Every record must be restated exactly as written.

* * * * * * * * *

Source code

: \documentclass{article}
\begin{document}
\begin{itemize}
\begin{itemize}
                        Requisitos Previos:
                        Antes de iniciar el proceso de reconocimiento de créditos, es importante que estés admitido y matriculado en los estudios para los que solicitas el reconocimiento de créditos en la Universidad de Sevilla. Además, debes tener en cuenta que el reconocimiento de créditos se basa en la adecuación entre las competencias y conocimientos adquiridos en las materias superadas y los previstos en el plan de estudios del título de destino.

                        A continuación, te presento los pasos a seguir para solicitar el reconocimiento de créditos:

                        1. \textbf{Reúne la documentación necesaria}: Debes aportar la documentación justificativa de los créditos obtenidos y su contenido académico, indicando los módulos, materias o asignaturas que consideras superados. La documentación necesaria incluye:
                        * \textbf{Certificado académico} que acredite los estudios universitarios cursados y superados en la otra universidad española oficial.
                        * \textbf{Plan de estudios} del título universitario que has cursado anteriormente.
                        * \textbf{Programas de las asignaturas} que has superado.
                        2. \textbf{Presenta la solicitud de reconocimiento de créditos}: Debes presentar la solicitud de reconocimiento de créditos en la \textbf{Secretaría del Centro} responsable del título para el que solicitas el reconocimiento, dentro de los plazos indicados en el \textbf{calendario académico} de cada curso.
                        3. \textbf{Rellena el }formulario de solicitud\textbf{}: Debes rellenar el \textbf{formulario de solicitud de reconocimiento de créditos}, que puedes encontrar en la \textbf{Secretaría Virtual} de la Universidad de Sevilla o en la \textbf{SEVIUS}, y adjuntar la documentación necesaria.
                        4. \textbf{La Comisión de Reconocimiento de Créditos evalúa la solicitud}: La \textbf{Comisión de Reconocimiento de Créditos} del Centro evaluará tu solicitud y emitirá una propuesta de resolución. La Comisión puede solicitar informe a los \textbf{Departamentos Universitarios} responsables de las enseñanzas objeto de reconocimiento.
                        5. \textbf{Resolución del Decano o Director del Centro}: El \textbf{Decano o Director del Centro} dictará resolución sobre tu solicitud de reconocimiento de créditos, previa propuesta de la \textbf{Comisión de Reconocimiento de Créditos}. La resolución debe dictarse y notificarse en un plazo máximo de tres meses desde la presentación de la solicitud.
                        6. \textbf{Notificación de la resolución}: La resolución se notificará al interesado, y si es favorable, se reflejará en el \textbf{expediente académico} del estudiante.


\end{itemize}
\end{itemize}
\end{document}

* * * * * * * * *

Answer space:
Source code

: \documentclass{article}
\begin{document}
\begin{itemize}
\begin{itemize}
                        Requisitos Previos:
                        Antes de iniciar el proceso de reconocimiento de créditos, es importante que estés admitido y matriculado en los estudios para los que solicitas el reconocimiento de créditos en la Universidad de Sevilla. Además, debes tener en cuenta que el reconocimiento de créditos se basa en la adecuación entre las competencias y conocimientos adquiridos en las materias superadas y los previstos en el plan de estudios del título de destino.

                        A continuación, te presento los pasos a seguir para solicitar el reconocimiento de créditos:

                        1. \textbf{Reúne la documentación necesaria}: Debes aportar la documentación justificativa de los créditos obtenidos y su contenido académico, indicando los módulos, materias o asignaturas que consideras superados. La documentación necesaria incluye:
                        * \textbf{Certificado académico} que acredite los estudios universitarios cursados y superados en la otra universidad española oficial.
                        * \textbf{Plan de estudios} del título universitario que has cursado anteriormente.
                        * \textbf{Programas de las asignaturas} que has superado.
                        2. \textbf{Presenta la solicitud de reconocimiento de créditos}: Debes presentar la solicitud de reconocimiento de créditos en la \textbf{Secretaría del Centro} responsable del título para el que solicitas el reconocimiento, dentro de los plazos indicados en el \textbf{calendario académico} de cada curso.
                        3. \textbf{Rellena el }formulario de solicitud\textbf{}: Debes rellenar el \textbf{formulario de solicitud de reconocimiento de créditos}, que puedes encontrar en la \textbf{Secretaría Virtual} de la Universidad de Sevilla o en la \textbf{SEVIUS}, y adjuntar la documentación necesaria.
                        4. \textbf{La Comisión de Reconocimiento de Créditos evalúa la solicitud}: La \textbf{Comisión de Reconocimiento de Créditos} del Centro evaluará tu solicitud y emitirá una propuesta de resolución. La Comisión puede solicitar informe a los \textbf{Departamentos Universitarios} responsables de las enseñanzas objeto de reconocimiento.
                        5. \textbf{Resolución del Decano o Director del Centro}: El \textbf{Decano o Director del Centro} dictará resolución sobre tu solicitud de reconocimiento de créditos, previa propuesta de la \textbf{Comisión de Reconocimiento de Créditos}. La resolución debe dictarse y notificarse en un plazo máximo de tres meses desde la presentación de la solicitud.
                        6. \textbf{Notificación de la resolución}: La resolución se notificará al interesado, y si es favorable, se reflejará en el \textbf{expediente académico} del estudiante.


\end{itemize}
\end{itemize}
\end{document}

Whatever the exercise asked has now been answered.